Unbekannte hatten das Hakenkreuz auf der Glocke heimlich entfernt. Jetzt reagiert die hannoversche Landeskirche.

NS-Inschrift und Hakenkreuz haben Unbekannte von der Glocke entfernt
NS-Inschrift und Hakenkreuz haben Unbekannte von der Glocke entferntHannoversche Landeskirche

Schweringen/Kr. Nienburg. Nach der heimlichen Entfernung des Hakenkreuzes und eines aus der NS-Zeit stammenden Schriftzuges von einer Kirchenglocke in Schweringen bei Nienburg hat die hannoversche Landeskirche eine rechtliche Prüfung des Vorfalls angekündigt. Es müsse jetzt geprüft werden, ob es sich dabei um eine strafbare Sachbeschädigung handele, sagte der Leiter der Rechtsabteilung im Landeskirchenamt, Oberlandeskirchenrat Rainer Mainusch. Zuvor war bekanntgeworden, dass Unbekannte das Nazi-Symbol vermutlich mit einer Flex entfernt hatten. Der Umgang mit der Glocke hatte in den vergangenen Wochen für heftigen Streit in der Kirchengemeinde gesorgt. 
Der Kapellenvorstand in Schweringen habe als Eigentümer der Glocke mehrheitlich deutlich gemacht, dass er keinen Strafantrag stellen werde, sagte Mainusch weiter. Es bleibe aber abzuwarten, ob die zuständige Staatsanwaltschaft das besondere öffentliche Interesse an der Strafverfolgung bejahe und von sich aus Ermittlungen einleite. Ein Polizeisprecher in Nienburg bestätigte auf epd-Anfrage, dass keine Anzeige in der Sache eingegangen ist. Die Polizei sei mit den zuständigen Kirchengremien "im Austausch".

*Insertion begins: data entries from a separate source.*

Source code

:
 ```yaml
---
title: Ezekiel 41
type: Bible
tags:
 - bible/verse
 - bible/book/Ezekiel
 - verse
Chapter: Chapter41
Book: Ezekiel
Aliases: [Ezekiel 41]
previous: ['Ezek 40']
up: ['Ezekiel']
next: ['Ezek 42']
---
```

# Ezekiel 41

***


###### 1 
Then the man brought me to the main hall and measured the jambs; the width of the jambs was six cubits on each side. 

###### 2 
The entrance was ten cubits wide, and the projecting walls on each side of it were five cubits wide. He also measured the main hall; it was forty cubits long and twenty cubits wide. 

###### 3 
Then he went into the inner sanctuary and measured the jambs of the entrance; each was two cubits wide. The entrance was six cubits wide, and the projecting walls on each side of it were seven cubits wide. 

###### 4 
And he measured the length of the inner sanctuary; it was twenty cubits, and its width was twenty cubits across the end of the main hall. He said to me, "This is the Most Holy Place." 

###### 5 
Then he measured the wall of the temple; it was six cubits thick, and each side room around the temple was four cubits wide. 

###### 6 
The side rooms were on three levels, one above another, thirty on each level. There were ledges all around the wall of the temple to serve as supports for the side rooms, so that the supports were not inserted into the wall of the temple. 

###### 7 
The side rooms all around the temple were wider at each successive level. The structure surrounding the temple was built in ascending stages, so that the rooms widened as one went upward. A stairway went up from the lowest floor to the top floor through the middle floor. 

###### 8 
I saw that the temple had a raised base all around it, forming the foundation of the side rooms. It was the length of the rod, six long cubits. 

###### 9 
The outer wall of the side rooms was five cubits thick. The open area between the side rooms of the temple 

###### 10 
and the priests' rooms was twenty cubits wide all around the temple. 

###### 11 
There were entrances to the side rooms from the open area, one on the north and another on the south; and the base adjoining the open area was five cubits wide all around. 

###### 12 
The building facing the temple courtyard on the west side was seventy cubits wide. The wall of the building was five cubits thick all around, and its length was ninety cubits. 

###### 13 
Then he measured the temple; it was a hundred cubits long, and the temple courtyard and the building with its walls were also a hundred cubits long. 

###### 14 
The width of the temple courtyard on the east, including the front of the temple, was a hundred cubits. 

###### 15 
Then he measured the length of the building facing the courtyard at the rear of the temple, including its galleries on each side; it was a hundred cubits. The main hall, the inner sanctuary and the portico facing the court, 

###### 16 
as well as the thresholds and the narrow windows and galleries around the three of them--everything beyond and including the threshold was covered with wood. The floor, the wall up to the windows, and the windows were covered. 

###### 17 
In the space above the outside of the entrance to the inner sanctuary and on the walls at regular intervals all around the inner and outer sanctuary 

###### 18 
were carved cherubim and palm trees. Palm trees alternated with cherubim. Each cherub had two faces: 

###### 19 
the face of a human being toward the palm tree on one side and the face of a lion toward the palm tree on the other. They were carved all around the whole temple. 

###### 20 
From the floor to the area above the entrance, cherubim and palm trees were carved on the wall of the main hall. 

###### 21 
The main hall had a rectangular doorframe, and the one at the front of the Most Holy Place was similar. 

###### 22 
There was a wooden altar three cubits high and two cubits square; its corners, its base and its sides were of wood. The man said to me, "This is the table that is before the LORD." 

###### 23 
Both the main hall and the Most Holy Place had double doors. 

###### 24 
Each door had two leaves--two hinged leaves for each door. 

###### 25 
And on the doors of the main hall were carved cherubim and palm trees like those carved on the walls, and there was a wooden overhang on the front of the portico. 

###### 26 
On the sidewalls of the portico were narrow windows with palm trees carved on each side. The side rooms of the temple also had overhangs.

Schaden soll geschätzt werden

Oberlandeskirchenrat Mainusch sagte weiter: "Natürlich ist es zunächst einmal zu begrüßen, wenn es ein Hakenkreuz weniger gibt." Allerdings habe die eigenmächtige Entfernung des Hakenkreuzes und des Schriftzugs aus Sicht der Landeskirche den Aufarbeitungsprozess in Schweringen "eher erschwert als vorangebracht". Die notwendige Auseinandersetzung mit der nationalsozialistischen Vergangenheit und ihren Folgewirkungen in der Gegenwart lasse sich "nicht mit einer Flex bewältigen".
"Wir sehen die Verantwortlichen in der Kirchengemeinde jetzt in der Pflicht, den Aufarbeitungsprozess weiter fortzuführen", fügte Mainusch hinzu. "Als Landeskirche sind wir gerne bereit, diesen Prozess zu begleiten und zu unterstützen." Als nächsten Schritt kündigte Mainusch die Begutachtung der Glocke durch einen Sachverständigen an. Dieser solle feststellen, "wie schwerwiegend die Beschädigung der Glocke ist".
In der Gemeinde war der Streit um die Glocke mit dem Hakenkreuz zuletzt eskaliert. Pastor Jann-Axel Hellwege hatte eine Entscheidung des Kirchenvorstands angefochten, der die Glocke behalten und weiter nutzen wollte. Auch der "Runde Tisch gegen Rassismus und rechte Gewalt in Stadt und Landkreis Nienburg" forderte die Gemeinde in Schweringen auf, ihre mit Nazi-Symbolen versehene Glocke abzuhängen. 

Umfrage in Gemeinden

Die 1934 gegossene und aufgehängte Glocke war im Herbst stillgelegt worden. Zuvor war bekanntgeworden, dass sie ein 35 mal 35 Zentimeter großes Hakenkreuz mit einer nationalistischen Inschrift trägt. Nach Querelen um eine ebenfalls mit Nazi-Symbolen ausgestattete Glocke im pfälzischen Herxheim am Berg hatte die hannoversche Landeskirche in ihren Gemeinden eine Umfrage gestartet, wo es noch entsprechende Glocken gibt. 
Außer in Schweringen wurde dabei eine weitere "Nazi-Glocke" in Faßberg bei Celle entdeckt. Diese soll demnächst durch eine neue Glocke ersetzt werden. Bundesweit tauchten neben den beiden Glocken in Niedersachsen fünf "Nazi-Glocken" in evangelischen Kirchen in der Pfalz auf, dazu zwei in Berlin und eine in Saarland. (epd)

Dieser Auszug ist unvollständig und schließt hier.